Between Joachim Trier’s The Worst Person in the World and Yngvild Sve Flikke’s Ninjababy, it’s quite a year on the festival circuit for Norwegian comedy-dramas about aimless women in their 20s who go back and forth between two different men and find themselves staring down the barrel of possible unwanted motherhood.
Especially from a visual standpoint, Ninjababy isn’t quite the equal of Trier’s film, an absolute powerhouse of filmmaking that beat it out as Norway’s pick for the Best International Feature Film Oscar, but it’s still a fine examination of a familiar subject. The film, which premiered at the Berlin International Film Festival and debuted stateside at Tribeca in the spring, showed this week at the Philadelphia Film Festival. There’s no word about a North American release date.
Rakel (Kristine Thorp) is a woman cartoonist in her 20s who doesn’t quite have things figured out. Living with her roommate Ingrid (Tora Christine Dietrichson), she lives a relatively carefree, party-filled life.
Early in the film, she surprisingly finds herself pregnant and believes the father is Mos (Nader Khademi), a sensitive Aikido instructor and the only man she has slept with recently.

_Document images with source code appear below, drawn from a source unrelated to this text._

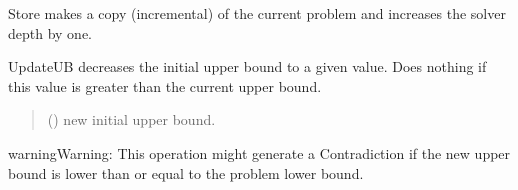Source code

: \documentclass[letterpaper,10pt,openany,oneside,english]{sphinxmanual}
\begin{document}
\begin{fulllineitems}
\begin{fulllineitems}
\begin{quote}
\begin{description}
\end{description}\end{quote}

\end{fulllineitems}


\begin{fulllineitems}
\label{\detokenize{ref/ref_python:pytoulbar2.CFN.Store}}
\pysigstartsignatures
{}
\pysigstopsignatures
\sphinxAtStartPar
Store makes a copy (incremental) of the current problem and increases the solver depth by one.

\end{fulllineitems}


\begin{fulllineitems}
\label{\detokenize{ref/ref_python:pytoulbar2.CFN.UpdateUB}}
\pysigstartsignatures
{}
\pysigstopsignatures
\sphinxAtStartPar
UpdateUB decreases the initial upper bound to a given value. Does nothing if this value is greater than the current upper bound.
\begin{quote}\begin{description}
\sphinxAtStartPar
{} () \textendash{} new initial upper bound.

\end{description}\end{quote}

\begin{sphinxadmonition}{warning}{Warning:}
\sphinxAtStartPar
This operation might generate a Contradiction if the new upper bound is lower than or equal to the problem lower bound.
\end{sphinxadmonition}

\end{fulllineitems}


\begin{fulllineitems}
\label{\detokenize{ref/ref_python:pytoulbar2.CFN.flatten}}
\pysigstartsignatures
{}
\pysigstopsignatures
\end{fulllineitems}


\end{fulllineitems}
\end{document}
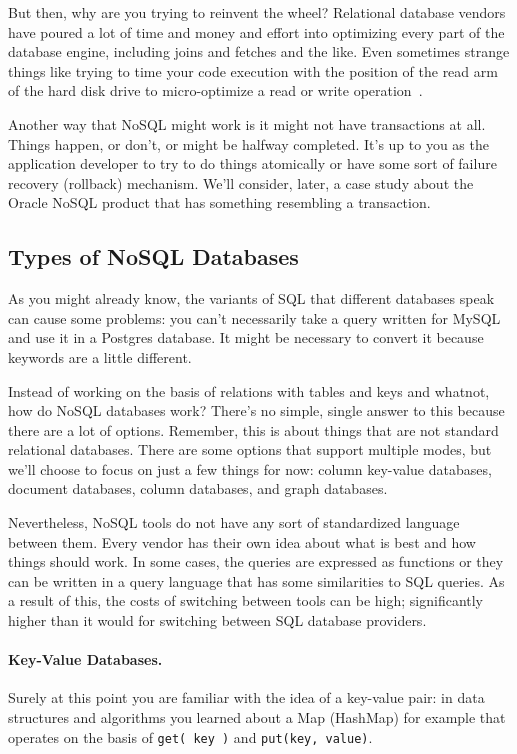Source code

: But then, why are you trying to reinvent the wheel? Relational database vendors have poured a lot of time and money and effort into optimizing every part of the database engine, including joins and fetches and the like. Even sometimes strange things like trying to time your code execution with the position of the read arm of the hard disk drive to micro-optimize a read or write operation~\cite{nosql}. 

Another way that NoSQL might work is it might not have transactions at all. Things happen, or don't, or might be halfway completed. It's up to you as the application developer to try to do things atomically or have some sort of failure recovery (rollback) mechanism. We'll consider, later, a case study about the Oracle NoSQL product that has something resembling a transaction.

\subsection*{Types of NoSQL Databases}

As you might already know, the variants of SQL that different databases speak can cause some problems: you can't necessarily take a query written for MySQL and use it in a Postgres database. It might be necessary to convert it because keywords are a little different.

Instead of working on the basis of relations with tables and keys and whatnot, how do NoSQL databases work? There's no simple, single answer to this because there are a lot of options. Remember, this is about things that are not standard relational databases. There are some options that support multiple modes, but we'll choose to focus on just a few things for now: column key-value databases, document databases, column databases, and graph databases.

Nevertheless, NoSQL tools do not have any sort of standardized language between them. Every vendor has their own idea about what is best and how things should work. In some cases, the queries are expressed as functions or they can be written in a query language that has some similarities to SQL queries. As a result of this, the costs of switching between tools can be high; significantly higher than it would for switching between SQL database providers.


\paragraph{Key-Value Databases.} Surely at this point you are familiar with the idea of a key-value pair: in data structures and algorithms you learned about a Map (HashMap) for example that operates on the basis of \texttt{get( key )} and \texttt{put(key, value)}. 

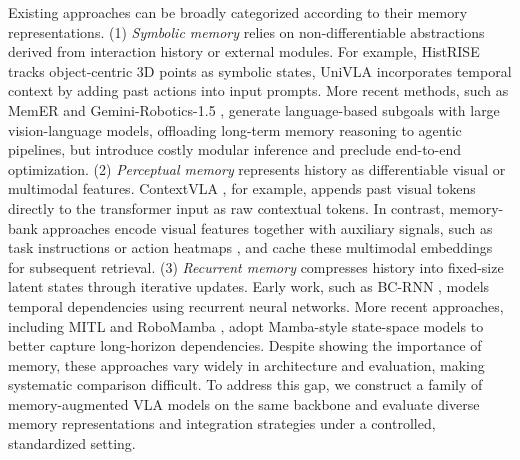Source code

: Existing approaches can be broadly categorized according to their memory representations.
(1) \textit{Symbolic memory} relies on non-differentiable abstractions derived from interaction history or external modules. For example, HistRISE \cite{chen2025history} tracks object-centric 3D points as symbolic states, 
UniVLA \cite{bu2025learning} incorporates temporal context by
adding past actions into input prompts. 
More recent methods, such as MemER \cite{sridhar2025memer} and Gemini-Robotics-1.5 \cite{team2025geminirobot}, generate language-based subgoals with large vision-language models, offloading long-term memory reasoning to agentic pipelines, but introduce costly modular inference and preclude end-to-end optimization.
(2) \textit{Perceptual memory} represents history as differentiable visual or multimodal features. ContextVLA \cite{jang2025contextvla}, for example, appends past visual tokens directly to the transformer input as raw contextual tokens. In contrast, memory-bank approaches encode visual features together with auxiliary signals, such as task instructions \cite{shi2025memoryvla, koo2025hamlet} or action heatmaps \cite{fang2025sam2act}, and cache these multimodal embeddings for subsequent retrieval.
(3) \textit{Recurrent memory} compresses history into fixed-size latent states through iterative updates. Early work, such as BC-RNN \cite{mandlekar2021matters}, models temporal dependencies using recurrent neural networks. More recent approaches, including MITL \cite{zhou2025mtil} and RoboMamba \cite{liu2024robomamba}, adopt Mamba-style state-space models \cite{gu2024mamba} to better capture long-horizon dependencies.
Despite showing the importance of memory, these approaches vary widely in architecture and evaluation, making systematic comparison difficult. To address this gap, we construct a family of memory-augmented VLA models on the same backbone and evaluate diverse memory representations and integration strategies under a controlled, standardized setting.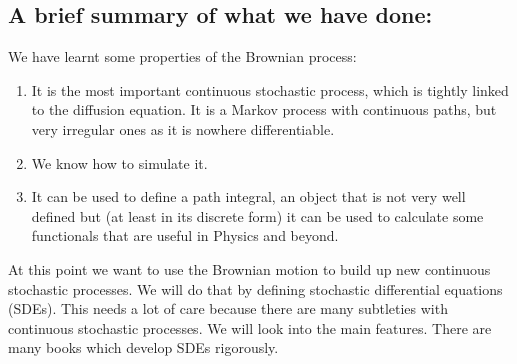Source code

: \subsection*{A brief summary of what we have done:}
We have learnt some properties of the Brownian process:
\begin{enumerate}
  \item It is the most important continuous stochastic process, which is tightly
    linked to the diffusion equation. It is a Markov process with continuous
    paths, but very irregular ones as it is nowhere differentiable.
  \item We know how to simulate it.
  \item It can be used to define a path integral, an object that is not very
    well defined but (at least in its discrete form) it can be used to calculate
    some functionals that are useful in Physics and beyond.
\end{enumerate}

At this point we want to use the Brownian motion to build up new continuous
stochastic processes. We will do that by defining stochastic differential
equations (SDEs). This needs a lot of care because there are many subtleties
with continuous stochastic processes. We will look into the main features. There
are many books which develop SDEs rigorously.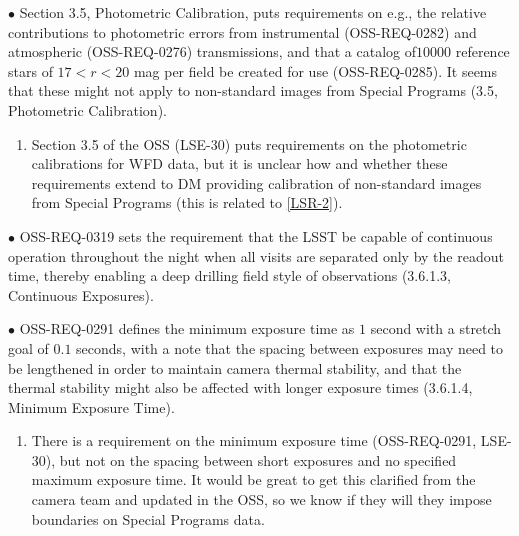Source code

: \documentclass[DM,lsstdraft,toc]{lsstdoc}
\begin{document}
$\bullet$ Section 3.5, Photometric Calibration, puts requirements on e.g., the relative contributions to photometric errors from instrumental (OSS-REQ-0282) and atmospheric (OSS-REQ-0276) transmissions, and that a catalog of$10000$ reference stars of $17<r<20$ mag per field be created for use (OSS-REQ-0285). It seems that these might not apply to non-standard images from Special Programs (3.5, Photometric Calibration).
\begin{enumerate}[topsep=-10pt,after=\vspace{10pt},label= \textbf{Concern \Roman*.},resume] \item \label{OSS-4} Section 3.5 of the OSS (LSE-30) puts requirements on the photometric calibrations for WFD data, but it is unclear how and whether these requirements extend to DM providing calibration of non-standard images from Special Programs (this is related to \ref{LSR-2}). \end{enumerate}

$\bullet$ OSS-REQ-0319 sets the requirement that the LSST be capable of continuous operation throughout the night when all visits are separated only by the readout time, thereby enabling a deep drilling field style of observations (3.6.1.3, Continuous Exposures).

$\bullet$ OSS-REQ-0291 defines the minimum exposure time as $1$ second with a stretch goal of $0.1$ seconds, with a note that the spacing between exposures may need to be lengthened in order to maintain camera thermal stability, and that the thermal stability might also be affected with longer exposure times (3.6.1.4, Minimum Exposure Time). \\
\begin{enumerate}[topsep=-10pt,after=\vspace{10pt},label= \textbf{Concern \Roman*.},resume] \item \label{OSS-5} There is a requirement on the minimum exposure time (OSS-REQ-0291, LSE-30), but not on the spacing between short exposures and no specified maximum exposure time. It would be great to get this clarified from the camera team and updated in the OSS, so we know if they will they impose boundaries on Special Programs data. \end{enumerate}
\end{document}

However, in the process of getting an abortion, she gets a big surprise: Despite not having gotten very big, she’s actually six months pregnant. This not only means that abortion isn’t an option, but that the father is a casual partner from much further back, the guy she calls “Dick Jesus” (Arthur Berning.) He’s called because of his beard, long hair, and you know why else.
Once she realizes she’s pregnant, Rakel — who never wanted kids in the first place — begins having conversations with a cartoon, talking manifestation of her unborn child, in scenes animated by Inga H Sætre, whose book provided the source material for the film.
Voiced by Herman Tømmeraas, he’s a sort of prenatal version of Bruce Willis in Look Who’s Talking, and this device provides most of the film’s comedy. The “Ninjababy” of the title cracks wise, defends himself, and — in the movie’s funniest scene — shows his discomfort as his mother engages in a sex act.

The film also recalls Juno a bit, although it’s not nearly as twee. It could also be read at first as having an anti-abortion message, although the film ultimately centers on the feelings of the mother.
One thing that’s refreshing about Ninjababy is that it doesn’t take the Juno/Knocked Up position, mandatory in Hollywood comedies about pregnancy until very recently, that all roads must point towards monogamy and the nuclear family. Clearly, Norway is the new capital of sensitive movies about messy women in their late 20s.